Records from a data collection
***

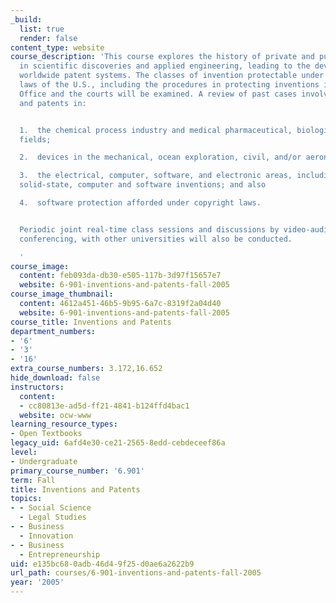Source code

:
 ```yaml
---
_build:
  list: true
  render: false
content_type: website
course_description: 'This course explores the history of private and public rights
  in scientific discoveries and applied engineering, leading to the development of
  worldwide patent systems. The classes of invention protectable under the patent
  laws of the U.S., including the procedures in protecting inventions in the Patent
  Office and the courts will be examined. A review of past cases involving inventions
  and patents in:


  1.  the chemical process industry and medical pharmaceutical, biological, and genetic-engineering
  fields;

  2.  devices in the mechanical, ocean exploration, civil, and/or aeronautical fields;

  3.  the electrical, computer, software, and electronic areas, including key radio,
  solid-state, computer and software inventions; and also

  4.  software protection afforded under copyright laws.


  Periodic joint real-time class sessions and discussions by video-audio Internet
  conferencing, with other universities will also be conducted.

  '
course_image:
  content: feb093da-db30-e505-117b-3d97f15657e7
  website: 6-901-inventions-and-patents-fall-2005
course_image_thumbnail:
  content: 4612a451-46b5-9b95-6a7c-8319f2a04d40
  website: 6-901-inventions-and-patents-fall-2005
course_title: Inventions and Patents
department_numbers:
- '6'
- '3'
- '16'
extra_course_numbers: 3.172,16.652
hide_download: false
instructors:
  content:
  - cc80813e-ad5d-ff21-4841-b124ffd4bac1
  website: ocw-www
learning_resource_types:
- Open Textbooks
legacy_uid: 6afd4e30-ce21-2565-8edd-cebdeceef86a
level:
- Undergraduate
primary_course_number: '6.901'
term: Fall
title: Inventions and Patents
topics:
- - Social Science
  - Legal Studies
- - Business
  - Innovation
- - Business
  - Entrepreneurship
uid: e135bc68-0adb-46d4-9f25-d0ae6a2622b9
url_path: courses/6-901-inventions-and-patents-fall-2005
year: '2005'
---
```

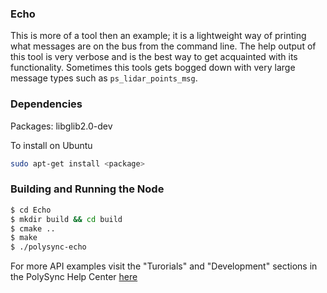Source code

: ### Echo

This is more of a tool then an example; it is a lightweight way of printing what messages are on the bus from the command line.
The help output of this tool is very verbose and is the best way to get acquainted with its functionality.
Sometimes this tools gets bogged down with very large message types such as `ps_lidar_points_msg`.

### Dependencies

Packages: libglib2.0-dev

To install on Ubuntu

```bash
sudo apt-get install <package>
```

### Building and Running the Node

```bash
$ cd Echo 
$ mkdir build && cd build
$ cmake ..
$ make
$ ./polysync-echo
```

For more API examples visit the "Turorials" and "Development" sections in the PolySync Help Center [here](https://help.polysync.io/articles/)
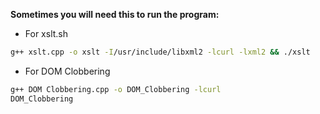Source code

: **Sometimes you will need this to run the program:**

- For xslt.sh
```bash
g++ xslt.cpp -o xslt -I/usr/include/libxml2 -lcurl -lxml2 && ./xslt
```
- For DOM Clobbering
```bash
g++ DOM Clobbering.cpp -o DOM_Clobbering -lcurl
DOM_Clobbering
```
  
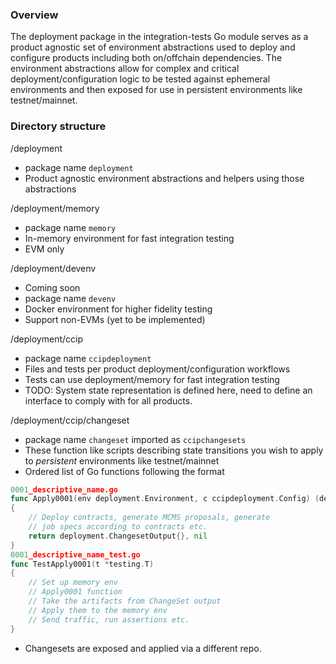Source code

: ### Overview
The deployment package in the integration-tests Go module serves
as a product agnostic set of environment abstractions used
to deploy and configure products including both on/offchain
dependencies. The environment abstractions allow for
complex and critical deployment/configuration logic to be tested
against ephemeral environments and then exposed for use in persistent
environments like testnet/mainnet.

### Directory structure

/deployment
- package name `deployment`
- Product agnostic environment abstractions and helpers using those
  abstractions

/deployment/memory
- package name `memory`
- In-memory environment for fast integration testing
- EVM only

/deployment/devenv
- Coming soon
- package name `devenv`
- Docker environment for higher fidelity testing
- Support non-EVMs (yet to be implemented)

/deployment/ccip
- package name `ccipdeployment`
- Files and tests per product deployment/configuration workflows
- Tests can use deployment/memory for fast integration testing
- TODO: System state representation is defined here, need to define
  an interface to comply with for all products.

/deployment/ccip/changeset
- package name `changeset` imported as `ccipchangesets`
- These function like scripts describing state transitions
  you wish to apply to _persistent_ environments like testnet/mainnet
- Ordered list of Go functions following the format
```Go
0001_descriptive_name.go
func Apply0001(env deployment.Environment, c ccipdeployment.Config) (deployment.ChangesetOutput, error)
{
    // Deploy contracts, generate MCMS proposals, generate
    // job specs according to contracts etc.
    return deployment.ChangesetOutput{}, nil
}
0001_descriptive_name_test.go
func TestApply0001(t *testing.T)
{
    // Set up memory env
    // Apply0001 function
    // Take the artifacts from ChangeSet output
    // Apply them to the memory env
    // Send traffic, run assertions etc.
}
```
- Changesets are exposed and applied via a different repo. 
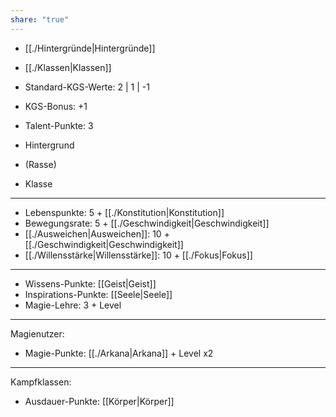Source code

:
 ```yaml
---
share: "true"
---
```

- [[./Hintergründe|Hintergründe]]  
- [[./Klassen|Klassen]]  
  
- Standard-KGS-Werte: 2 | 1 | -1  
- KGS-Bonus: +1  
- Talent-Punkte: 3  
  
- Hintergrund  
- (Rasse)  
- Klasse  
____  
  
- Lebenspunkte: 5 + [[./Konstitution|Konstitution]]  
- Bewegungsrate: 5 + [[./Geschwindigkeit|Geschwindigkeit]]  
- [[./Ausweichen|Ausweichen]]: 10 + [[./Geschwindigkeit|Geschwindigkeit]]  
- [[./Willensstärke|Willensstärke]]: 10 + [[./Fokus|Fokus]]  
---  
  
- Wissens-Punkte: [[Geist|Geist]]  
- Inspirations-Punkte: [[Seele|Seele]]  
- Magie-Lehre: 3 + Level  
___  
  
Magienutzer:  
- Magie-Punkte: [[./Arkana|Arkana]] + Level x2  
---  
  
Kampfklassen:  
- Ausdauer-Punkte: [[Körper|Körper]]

***

What is expected
Scan the records for the word "exposed". Copy each line where it turns up.

Result of this task
against ephemeral environments and then exposed for use in persistent
- Changesets are exposed and applied via a different repo. 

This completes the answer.